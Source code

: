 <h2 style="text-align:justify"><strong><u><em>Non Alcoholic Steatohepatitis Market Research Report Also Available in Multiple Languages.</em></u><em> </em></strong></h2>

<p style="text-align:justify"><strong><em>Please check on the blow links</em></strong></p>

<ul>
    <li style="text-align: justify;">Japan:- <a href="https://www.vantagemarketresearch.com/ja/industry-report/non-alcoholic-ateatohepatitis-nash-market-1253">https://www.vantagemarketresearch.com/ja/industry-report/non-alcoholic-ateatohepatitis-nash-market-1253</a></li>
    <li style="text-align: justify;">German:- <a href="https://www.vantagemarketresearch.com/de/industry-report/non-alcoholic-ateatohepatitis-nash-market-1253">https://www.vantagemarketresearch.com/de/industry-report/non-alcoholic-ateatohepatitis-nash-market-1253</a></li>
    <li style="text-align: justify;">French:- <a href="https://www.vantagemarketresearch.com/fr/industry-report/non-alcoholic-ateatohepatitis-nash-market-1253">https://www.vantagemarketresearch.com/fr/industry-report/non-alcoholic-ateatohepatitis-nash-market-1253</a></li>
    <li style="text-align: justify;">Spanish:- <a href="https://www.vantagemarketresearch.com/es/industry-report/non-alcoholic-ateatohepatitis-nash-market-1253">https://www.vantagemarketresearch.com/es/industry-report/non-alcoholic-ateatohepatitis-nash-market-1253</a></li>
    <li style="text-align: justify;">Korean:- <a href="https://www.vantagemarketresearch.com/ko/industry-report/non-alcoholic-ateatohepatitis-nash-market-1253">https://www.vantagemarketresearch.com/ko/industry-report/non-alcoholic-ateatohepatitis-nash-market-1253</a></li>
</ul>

☆ ☆ ☆

## Exercise brief
With every word kept as it is, set down the entries again.

## Exercise answer
Source code

: <h2 style="text-align:justify"><strong><u><em>Non Alcoholic Steatohepatitis Market Research Report Also Available in Multiple Languages.</em></u><em> </em></strong></h2>

<p style="text-align:justify"><strong><em>Please check on the blow links</em></strong></p>

<ul>
    <li style="text-align: justify;">Japan:- <a href="https://www.vantagemarketresearch.com/ja/industry-report/non-alcoholic-ateatohepatitis-nash-market-1253">https://www.vantagemarketresearch.com/ja/industry-report/non-alcoholic-ateatohepatitis-nash-market-1253</a></li>
    <li style="text-align: justify;">German:- <a href="https://www.vantagemarketresearch.com/de/industry-report/non-alcoholic-ateatohepatitis-nash-market-1253">https://www.vantagemarketresearch.com/de/industry-report/non-alcoholic-ateatohepatitis-nash-market-1253</a></li>
    <li style="text-align: justify;">French:- <a href="https://www.vantagemarketresearch.com/fr/industry-report/non-alcoholic-ateatohepatitis-nash-market-1253">https://www.vantagemarketresearch.com/fr/industry-report/non-alcoholic-ateatohepatitis-nash-market-1253</a></li>
    <li style="text-align: justify;">Spanish:- <a href="https://www.vantagemarketresearch.com/es/industry-report/non-alcoholic-ateatohepatitis-nash-market-1253">https://www.vantagemarketresearch.com/es/industry-report/non-alcoholic-ateatohepatitis-nash-market-1253</a></li>
    <li style="text-align: justify;">Korean:- <a href="https://www.vantagemarketresearch.com/ko/industry-report/non-alcoholic-ateatohepatitis-nash-market-1253">https://www.vantagemarketresearch.com/ko/industry-report/non-alcoholic-ateatohepatitis-nash-market-1253</a></li>
</ul>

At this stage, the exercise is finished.